In case you care to know
my thoughts on God...

I'm not a preachy or pushy person at all.  I don't want anyone to ever think that I have an agenda.  But, I don't ever want to use my non-assertive tendencies as an excuse to say nothing about something that I feel very deeply about.  So I'll dive in.  At the core of who I am is a heart that loves Jesus Christ.  I believe that He deeply loves and has a purpose for everyone, and that when he created you and me, everything in him desired (and still desires) for us to have and live life at its fullest - not just to live well enough to make it to heaven someday (though it is a perk), but to have the best possible life, both now and then.

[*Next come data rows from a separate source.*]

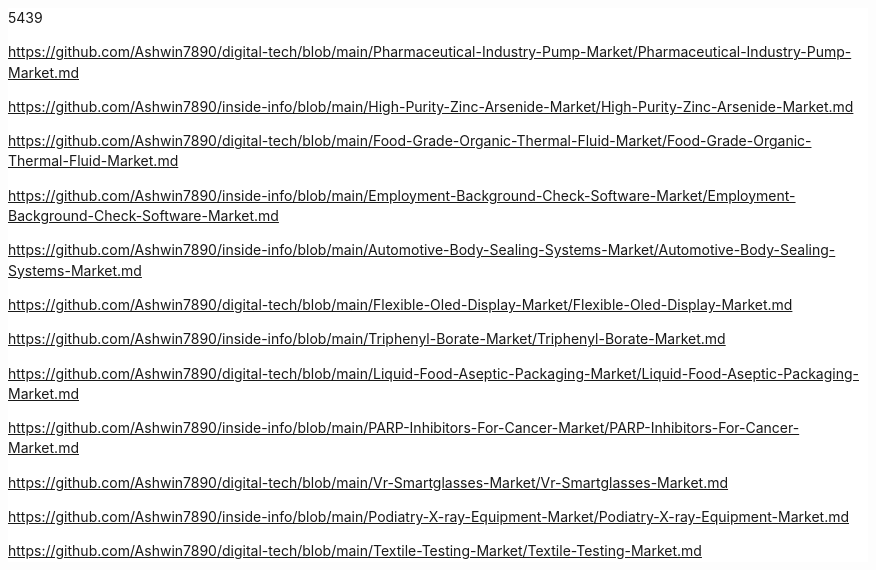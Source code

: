 5439</p><p><a href="https://github.com/Ashwin7890/digital-tech/blob/main/Pharmaceutical-Industry-Pump-Market/Pharmaceutical-Industry-Pump-Market.md">https://github.com/Ashwin7890/digital-tech/blob/main/Pharmaceutical-Industry-Pump-Market/Pharmaceutical-Industry-Pump-Market.md</a></p><p><a href="https://github.com/Ashwin7890/inside-info/blob/main/High-Purity-Zinc-Arsenide-Market/High-Purity-Zinc-Arsenide-Market.md">https://github.com/Ashwin7890/inside-info/blob/main/High-Purity-Zinc-Arsenide-Market/High-Purity-Zinc-Arsenide-Market.md</a></p><p><a href="https://github.com/Ashwin7890/digital-tech/blob/main/Food-Grade-Organic-Thermal-Fluid-Market/Food-Grade-Organic-Thermal-Fluid-Market.md">https://github.com/Ashwin7890/digital-tech/blob/main/Food-Grade-Organic-Thermal-Fluid-Market/Food-Grade-Organic-Thermal-Fluid-Market.md</a></p><p><a href="https://github.com/Ashwin7890/inside-info/blob/main/Employment-Background-Check-Software-Market/Employment-Background-Check-Software-Market.md">https://github.com/Ashwin7890/inside-info/blob/main/Employment-Background-Check-Software-Market/Employment-Background-Check-Software-Market.md</a></p><p><a href="https://github.com/Ashwin7890/inside-info/blob/main/Automotive-Body-Sealing-Systems-Market/Automotive-Body-Sealing-Systems-Market.md">https://github.com/Ashwin7890/inside-info/blob/main/Automotive-Body-Sealing-Systems-Market/Automotive-Body-Sealing-Systems-Market.md</a></p><p><a href="https://github.com/Ashwin7890/digital-tech/blob/main/Flexible-Oled-Display-Market/Flexible-Oled-Display-Market.md">https://github.com/Ashwin7890/digital-tech/blob/main/Flexible-Oled-Display-Market/Flexible-Oled-Display-Market.md</a></p><p><a href="https://github.com/Ashwin7890/inside-info/blob/main/Triphenyl-Borate-Market/Triphenyl-Borate-Market.md">https://github.com/Ashwin7890/inside-info/blob/main/Triphenyl-Borate-Market/Triphenyl-Borate-Market.md</a></p><p><a href="https://github.com/Ashwin7890/digital-tech/blob/main/Liquid-Food-Aseptic-Packaging-Market/Liquid-Food-Aseptic-Packaging-Market.md">https://github.com/Ashwin7890/digital-tech/blob/main/Liquid-Food-Aseptic-Packaging-Market/Liquid-Food-Aseptic-Packaging-Market.md</a></p><p><a href="https://github.com/Ashwin7890/inside-info/blob/main/PARP-Inhibitors-For-Cancer-Market/PARP-Inhibitors-For-Cancer-Market.md">https://github.com/Ashwin7890/inside-info/blob/main/PARP-Inhibitors-For-Cancer-Market/PARP-Inhibitors-For-Cancer-Market.md</a></p><p><a href="https://github.com/Ashwin7890/digital-tech/blob/main/Vr-Smartglasses-Market/Vr-Smartglasses-Market.md">https://github.com/Ashwin7890/digital-tech/blob/main/Vr-Smartglasses-Market/Vr-Smartglasses-Market.md</a></p><p><a href="https://github.com/Ashwin7890/inside-info/blob/main/Podiatry-X-ray-Equipment-Market/Podiatry-X-ray-Equipment-Market.md">https://github.com/Ashwin7890/inside-info/blob/main/Podiatry-X-ray-Equipment-Market/Podiatry-X-ray-Equipment-Market.md</a></p><p><a href="https://github.com/Ashwin7890/digital-tech/blob/main/Textile-Testing-Market/Textile-Testing-Market.md">https://github.com/Ashwin7890/digital-tech/blob/main/Textile-Testing-Market/Textile-Testing-Market.md</a></p>
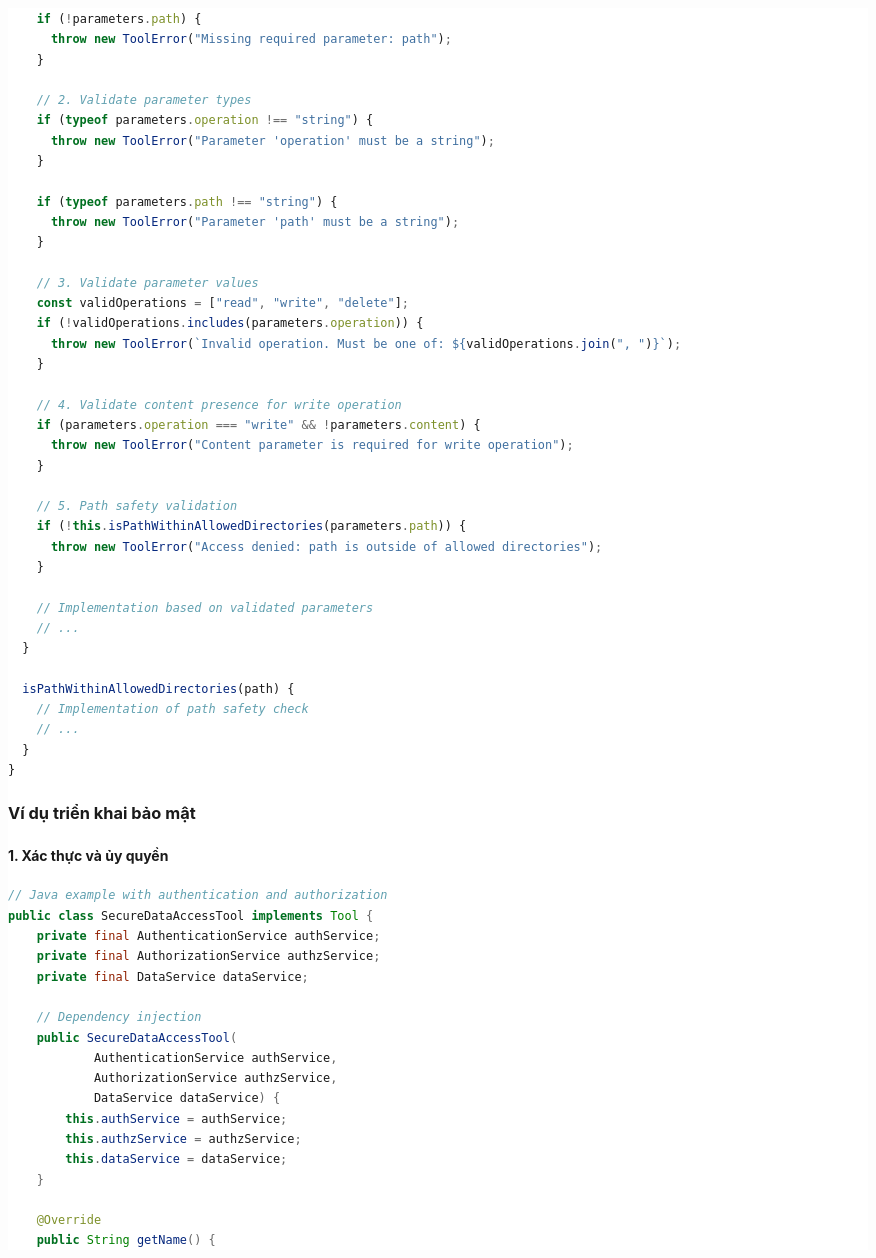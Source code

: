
 ```javascript
    if (!parameters.path) {
      throw new ToolError("Missing required parameter: path");
    }
    
    // 2. Validate parameter types
    if (typeof parameters.operation !== "string") {
      throw new ToolError("Parameter 'operation' must be a string");
    }
    
    if (typeof parameters.path !== "string") {
      throw new ToolError("Parameter 'path' must be a string");
    }
    
    // 3. Validate parameter values
    const validOperations = ["read", "write", "delete"];
    if (!validOperations.includes(parameters.operation)) {
      throw new ToolError(`Invalid operation. Must be one of: ${validOperations.join(", ")}`);
    }
    
    // 4. Validate content presence for write operation
    if (parameters.operation === "write" && !parameters.content) {
      throw new ToolError("Content parameter is required for write operation");
    }
    
    // 5. Path safety validation
    if (!this.isPathWithinAllowedDirectories(parameters.path)) {
      throw new ToolError("Access denied: path is outside of allowed directories");
    }
    
    // Implementation based on validated parameters
    // ...
  }
  
  isPathWithinAllowedDirectories(path) {
    // Implementation of path safety check
    // ...
  }
}
```

### Ví dụ triển khai bảo mật

#### 1. Xác thực và ủy quyền

```java
// Java example with authentication and authorization
public class SecureDataAccessTool implements Tool {
    private final AuthenticationService authService;
    private final AuthorizationService authzService;
    private final DataService dataService;
    
    // Dependency injection
    public SecureDataAccessTool(
            AuthenticationService authService,
            AuthorizationService authzService,
            DataService dataService) {
        this.authService = authService;
        this.authzService = authzService;
        this.dataService = dataService;
    }
    
    @Override
    public String getName() {
```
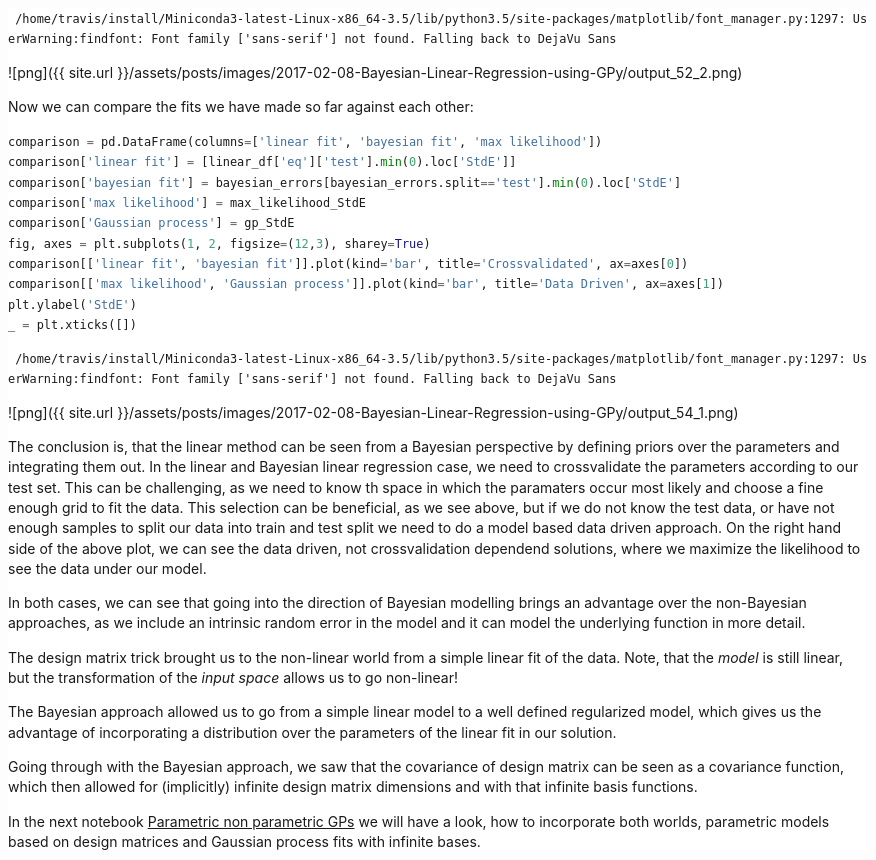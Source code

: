 
     /home/travis/install/Miniconda3-latest-Linux-x86_64-3.5/lib/python3.5/site-packages/matplotlib/font_manager.py:1297: UserWarning:findfont: Font family ['sans-serif'] not found. Falling back to DejaVu Sans



![png]({{ site.url }}/assets/posts/images/2017-02-08-Bayesian-Linear-Regression-using-GPy/output_52_2.png)


Now we can compare the fits we have made so far against each other:


```python
comparison = pd.DataFrame(columns=['linear fit', 'bayesian fit', 'max likelihood'])
comparison['linear fit'] = [linear_df['eq']['test'].min(0).loc['StdE']]
comparison['bayesian fit'] = bayesian_errors[bayesian_errors.split=='test'].min(0).loc['StdE']
comparison['max likelihood'] = max_likelihood_StdE
comparison['Gaussian process'] = gp_StdE
fig, axes = plt.subplots(1, 2, figsize=(12,3), sharey=True)
comparison[['linear fit', 'bayesian fit']].plot(kind='bar', title='Crossvalidated', ax=axes[0])
comparison[['max likelihood', 'Gaussian process']].plot(kind='bar', title='Data Driven', ax=axes[1])
plt.ylabel('StdE')
_ = plt.xticks([])
```

     /home/travis/install/Miniconda3-latest-Linux-x86_64-3.5/lib/python3.5/site-packages/matplotlib/font_manager.py:1297: UserWarning:findfont: Font family ['sans-serif'] not found. Falling back to DejaVu Sans



![png]({{ site.url }}/assets/posts/images/2017-02-08-Bayesian-Linear-Regression-using-GPy/output_54_1.png)


The conclusion is, that the linear method can be seen from a Bayesian perspective by defining priors over the parameters and integrating them out. In the linear and Bayesian linear regression case, we need to crossvalidate the parameters according to our test set. This can be challenging, as we need to know th space in which the paramaters occur most likely and choose a fine enough grid to fit the data. This selection can be beneficial, as we see above, but if we do not know the test data, or have not enough samples to split our data into train and test split we need to do a model based data driven approach. On the right hand side of the above plot, we can see the data driven, not crossvalidation dependend solutions, where we maximize the likelihood to see the data under our model. 

In both cases, we can see that going into the direction of Bayesian modelling brings an advantage over the non-Bayesian approaches, as we include an intrinsic random error in the model and it can model the underlying function in more detail. 

The design matrix trick brought us to the non-linear world from a simple linear fit of the data. Note, that the *model* is still linear, but the transformation of the *input space* allows us to go non-linear!

The Bayesian approach allowed us to go from a simple linear model to a well defined regularized model, which gives us the advantage of incorporating a distribution over the parameters of the linear fit in our solution.

Going through with the Bayesian approach, we saw that the covariance of design matrix can be seen as a covariance function, which then allowed for (implicitly) infinite design matrix dimensions and with that infinite basis functions. 

In the next notebook [Parametric non parametric GPs](./../GPy/ParametricNonParametricInference.ipynb) we will have a look, how to incorporate both worlds, parametric models based on design matrices and Gaussian process fits with infinite bases.


```python

```
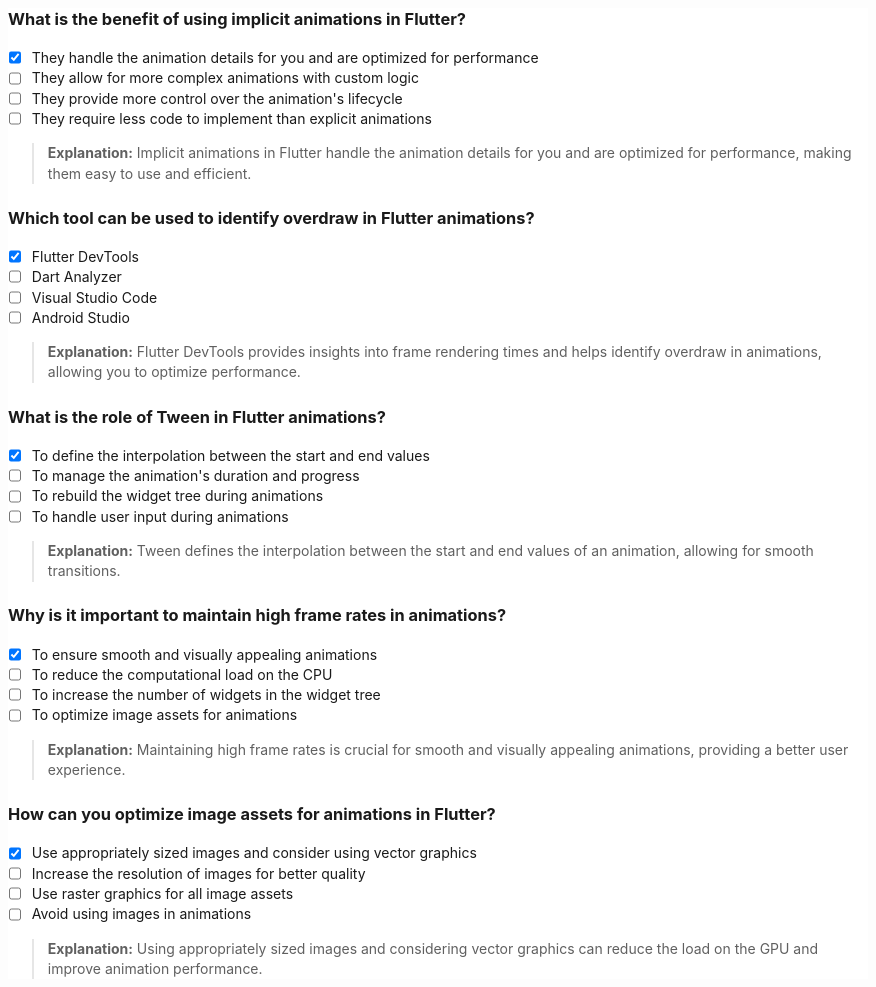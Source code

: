 ### What is the benefit of using implicit animations in Flutter?

- [x] They handle the animation details for you and are optimized for performance
- [ ] They allow for more complex animations with custom logic
- [ ] They provide more control over the animation's lifecycle
- [ ] They require less code to implement than explicit animations

> **Explanation:** Implicit animations in Flutter handle the animation details for you and are optimized for performance, making them easy to use and efficient.

### Which tool can be used to identify overdraw in Flutter animations?

- [x] Flutter DevTools
- [ ] Dart Analyzer
- [ ] Visual Studio Code
- [ ] Android Studio

> **Explanation:** Flutter DevTools provides insights into frame rendering times and helps identify overdraw in animations, allowing you to optimize performance.

### What is the role of Tween in Flutter animations?

- [x] To define the interpolation between the start and end values
- [ ] To manage the animation's duration and progress
- [ ] To rebuild the widget tree during animations
- [ ] To handle user input during animations

> **Explanation:** Tween defines the interpolation between the start and end values of an animation, allowing for smooth transitions.

### Why is it important to maintain high frame rates in animations?

- [x] To ensure smooth and visually appealing animations
- [ ] To reduce the computational load on the CPU
- [ ] To increase the number of widgets in the widget tree
- [ ] To optimize image assets for animations

> **Explanation:** Maintaining high frame rates is crucial for smooth and visually appealing animations, providing a better user experience.

### How can you optimize image assets for animations in Flutter?

- [x] Use appropriately sized images and consider using vector graphics
- [ ] Increase the resolution of images for better quality
- [ ] Use raster graphics for all image assets
- [ ] Avoid using images in animations

> **Explanation:** Using appropriately sized images and considering vector graphics can reduce the load on the GPU and improve animation performance.
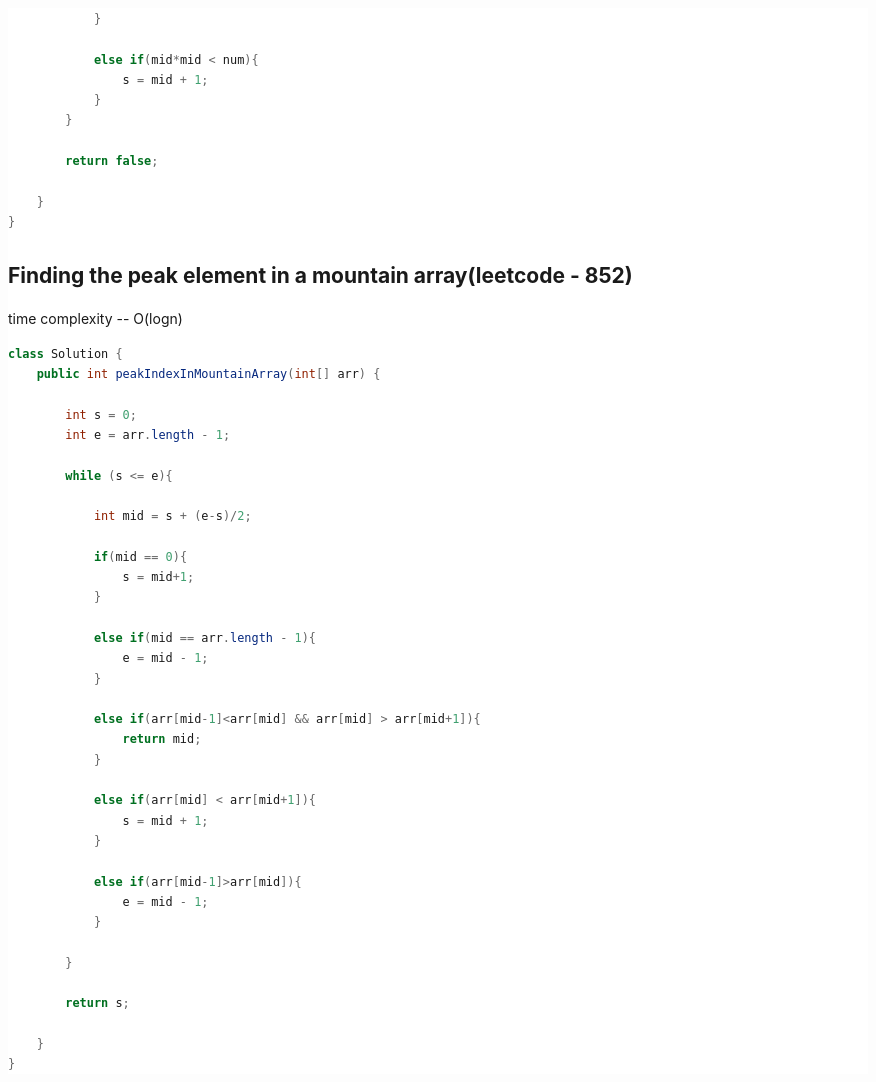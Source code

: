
 ```java
            }

            else if(mid*mid < num){
                s = mid + 1;
            }
        }

        return false;
        
    }
}
```

## Finding the peak element in a mountain array(leetcode - 852)

time complexity -- O(logn)

```java
class Solution {
    public int peakIndexInMountainArray(int[] arr) {

        int s = 0;
        int e = arr.length - 1;

        while (s <= e){

            int mid = s + (e-s)/2;

            if(mid == 0){
                s = mid+1;
            }

            else if(mid == arr.length - 1){
                e = mid - 1;
            }

            else if(arr[mid-1]<arr[mid] && arr[mid] > arr[mid+1]){
                return mid;
            }

            else if(arr[mid] < arr[mid+1]){
                s = mid + 1;
            }

            else if(arr[mid-1]>arr[mid]){
                e = mid - 1;
            }

        }

        return s;
        
    }
}
```
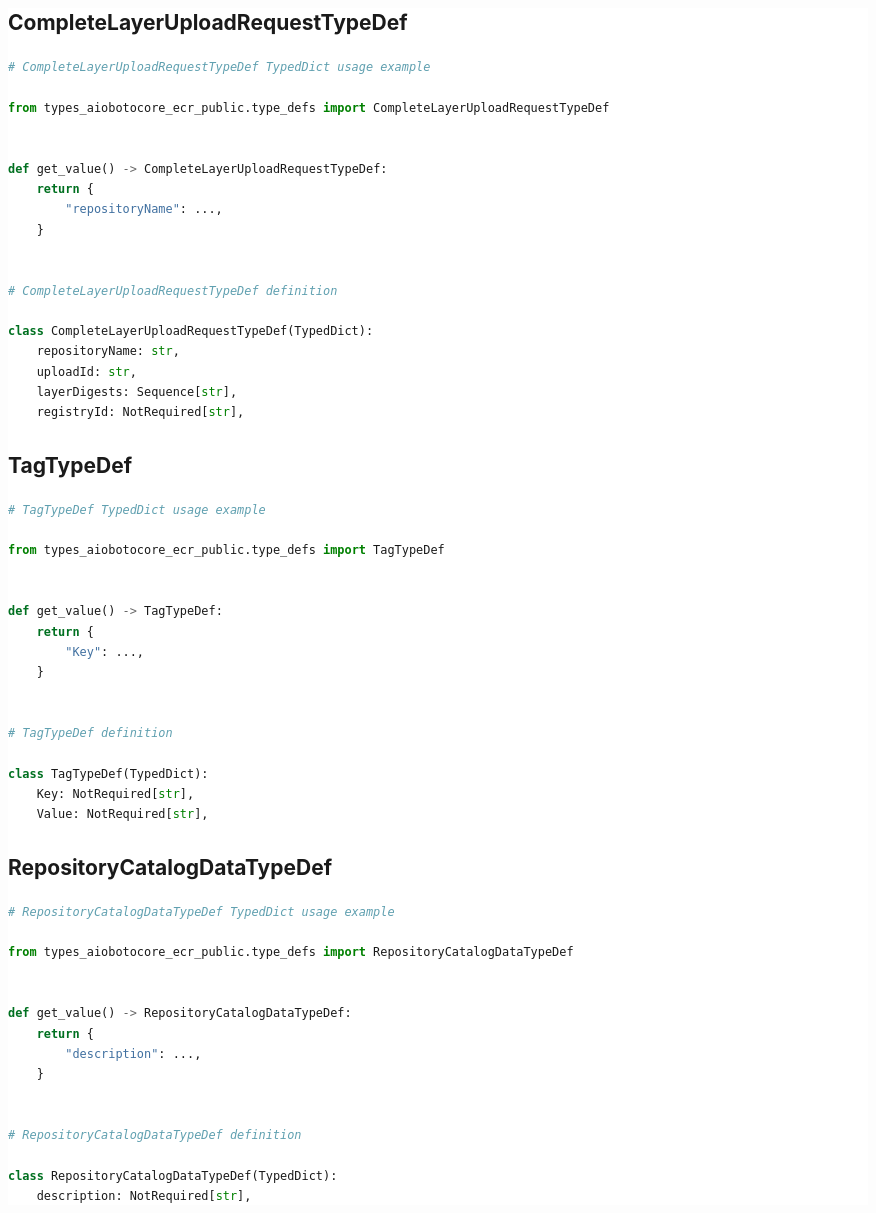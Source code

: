 
## CompleteLayerUploadRequestTypeDef

```python
# CompleteLayerUploadRequestTypeDef TypedDict usage example

from types_aiobotocore_ecr_public.type_defs import CompleteLayerUploadRequestTypeDef


def get_value() -> CompleteLayerUploadRequestTypeDef:
    return {
        "repositoryName": ...,
    }


# CompleteLayerUploadRequestTypeDef definition

class CompleteLayerUploadRequestTypeDef(TypedDict):
    repositoryName: str,
    uploadId: str,
    layerDigests: Sequence[str],
    registryId: NotRequired[str],
```


## TagTypeDef

```python
# TagTypeDef TypedDict usage example

from types_aiobotocore_ecr_public.type_defs import TagTypeDef


def get_value() -> TagTypeDef:
    return {
        "Key": ...,
    }


# TagTypeDef definition

class TagTypeDef(TypedDict):
    Key: NotRequired[str],
    Value: NotRequired[str],
```


## RepositoryCatalogDataTypeDef

```python
# RepositoryCatalogDataTypeDef TypedDict usage example

from types_aiobotocore_ecr_public.type_defs import RepositoryCatalogDataTypeDef


def get_value() -> RepositoryCatalogDataTypeDef:
    return {
        "description": ...,
    }


# RepositoryCatalogDataTypeDef definition

class RepositoryCatalogDataTypeDef(TypedDict):
    description: NotRequired[str],
```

I'm still learning about this "best possible life", but I do think it's a lot more meaningful than doing the things that earn a YOLO bumper sticker on your car.  And I won't say for a second that all of God's followers have  easy lives.  To be honest, much of the last several years for me have been a journey that I wouldn't wish on anyone.  But despite regularly wondering what-in-the-world kind of story God was writing, I can tell you in hindsight, that I always felt held.  That sounds really corny I know.  But I don't really know how else to say it. 

Neitzche would tell me that I hold to my belief so I can feel better about life;  God is a placebo.  But I cannot believe that somehow all the intricacies of the human body, and the functionings of the earth just somehow created themselves.  On a personal level, I can believe God to be nothing more than a token and choose to live life my own way, calling on him if I'm in need of a genie.  Or, I can believe that the God who orchestrates the universe can write a greater story for me than I can.  I'd much prefer to stick to the blueprint of the God who made me in the first place. 

Perhaps you don't want to know all this about the guy taking your pictures.  But you've read this far.  So know that I believe that Jesus died to cover my sins, so that through His grace, I can stand rightly before God.  In turn, I want my life to reflect who He is.   

Like I said- I'm not preachy.  In reality, I do want you to believe in a God who loves you and wants you to know him closely.  (If I didn't care, how much could I realiy believe it myself?)   But I won't push my beliefs on you.  If you want to talk about God and the meaning of life, I'd be happy to, but you don't need to wonder if I'll bring back the Spanish Inquisition.